The age at onset and disease duration

Age at onset data were available in 123 subjects, in which only 9 (7.32%) patients had AAO <40 years old, and 12 (9.76%) had AAO >60 years old. The AAO of most patients was between 40 and 60 years old. Considering the different mutations, the lowest mean AAO was observed among the A673V and I716F mutations (36.0 and 38.0 years, respectively), while the highest was in the I716M mutation (64 years). We also noted that the AAO in some mutations (e.g., K687N and A692G) were roughly the same, while some mutations (e.g., D678N) showed wide variation. Age at onset could be significantly different among the affected individuals, even within the same family. In our research, the APOE allele did not affect the overall mean AAO of APP mutations, whereas, in the V717I mutation, carriers of the ε4 allele had an earlier AAO (p = 0.005).

The course of AD with APP mutations was slow. The mean duration of the disease ranged from 3 to 18 years, with an average of 8.7 years. A faster disease duration with a mean duration of 4 years was observed in the T714I carriers, while the patients with the V717I and V715M mutation experienced a more extended period of the disease (mean duration of 9.9 and 10.0 years, respectively). Similar to the AAO, the course of AD was found to vary widely in the same mutations, even within the same pedigrees.

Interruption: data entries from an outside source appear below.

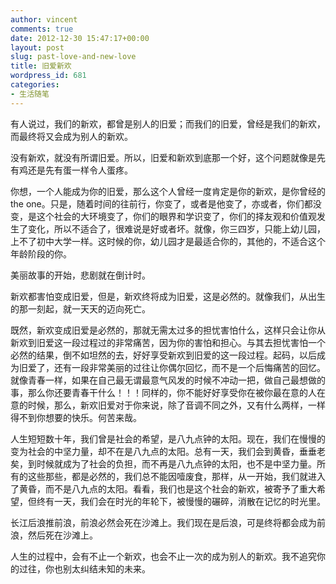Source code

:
 ```yaml
---
author: vincent
comments: true
date: 2012-12-30 15:47:17+00:00
layout: post
slug: past-love-and-new-love
title: 旧爱新欢
wordpress_id: 681
categories:
- 生活随笔
---
```


有人说过，我们的新欢，都曾是别人的旧爱；而我们的旧爱，曾经是我们的新欢，而最终将又会成为别人的新欢。

没有新欢，就没有所谓旧爱。所以，旧爱和新欢到底那一个好，这个问题就像是先有鸡还是先有蛋一样令人蛋疼。

你想，一个人能成为你的旧爱，那么这个人曾经一度肯定是你的新欢，是你曾经的the one。只是，随着时间的往前行，你变了，或者是他变了，亦或者，你们都没变，是这个社会的大环境变了，你们的眼界和学识变了，你们的择友观和价值观发生了变化，所以不适合了，很难说是好或者坏。就像，你三四岁，只能上幼儿园，上不了初中大学一样。这时候的你，幼儿园才是最适合你的，其他的，不适合这个年龄阶段的你。

美丽故事的开始，悲剧就在倒计时。

新欢都害怕变成旧爱，但是，新欢终将成为旧爱，这是必然的。就像我们，从出生的那一刻起，就一天天的迈向死亡。

既然，新欢变成旧爱是必然的，那就无需太过多的担忧害怕什么，这样只会让你从新欢到旧爱这一段过程过的非常痛苦，因为你的害怕和担心。与其去担忧害怕一个必然的结果，倒不如坦然的去，好好享受新欢到旧爱的这一段过程。起码，以后成为旧爱了，还有一段非常美丽的过往让你偶尔回忆，而不是一个后悔痛苦的回忆。就像青春一样，如果在自己最无谓最意气风发的时候不冲动一把，做自己最想做的事，那么你还要青春干什么！！！同样的，你不能好好享受你在被你最在意的人在意的时候，那么，新欢旧爱对于你来说，除了音调不同之外，又有什么两样，一样得不到你想要的快乐。何苦来哉。

人生短短数十年，我们曾是社会的希望，是八九点钟的太阳。现在，我们在慢慢的变为社会的中坚力量，却不在是八九点的太阳。总有一天，我们会到黄昏，垂垂老矣，到时候就成为了社会的负担，而不再是八九点钟的太阳，也不是中坚力量。所有的这些那些，都是必然的，我们总不能因噎废食，那样，从一开始，我们就进入了黄昏，而不是八九点的太阳。看看，我们也是这个社会的新欢，被寄予了重大希望，但终有一天，我们会在时光的年轮下，被慢慢的碾碎，消散在记忆的时光里。

长江后浪推前浪，前浪必然会死在沙滩上。我们现在是后浪，可是终将都会成为前浪，然后死在沙滩上。

人生的过程中，会有不止一个新欢，也会不止一次的成为别人的新欢。我不追究你的过往，你也别太纠结未知的未来。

The first symptoms and clinical presentation

Most of the patients reported amnesia as the first symptom (82.43%, 61/74), which was throughout almost all subjects and gradually aggravated. Disorientation, BPSD, or functional executive function impairment could be the initial symptoms in some individuals, accounting for 12.16% (9/74) in total. Besides, some patients (5.41%, 4/74) could also exhibit headache, vertigo, and other non-dementia symptoms as the first clinical manifestation. In comparison, no cases reported language impairment and dyscalculia at the onset.

With the progression of dementia, BPSD became the second most common clinical feature after amnesia. BPSD were classified into three subsyndromes, including psychotic syndrome (hallucinations and/or delusions), affective syndrome (agitation and/or depression and/or anxiety and/or irritability), and behavior syndrome (euphoria and/or apathy and/or disinhibition and/or aberrant motor behavior) (Garre-Olmo et al., 2010). Among the above three subsyndromes, the affective syndrome has the highest frequency (75.0%, 63/84) in carriers who reported BPSD, with depression and anxiety being the most common. Hallucinations and delusions of psychiatric symptoms were also frequent in APP mutations; Supplementary Table 1). Apraxia/agnosia was also a frequent clinical manifestation in AD, occurring in nearly half of the cases. Over 25% of subjects had disorientation and language impairment, while dyscalculia was rarely reported in dementia cases. We also found that individuals in the same pedigrees tended to be impaired in similar cognitive domains.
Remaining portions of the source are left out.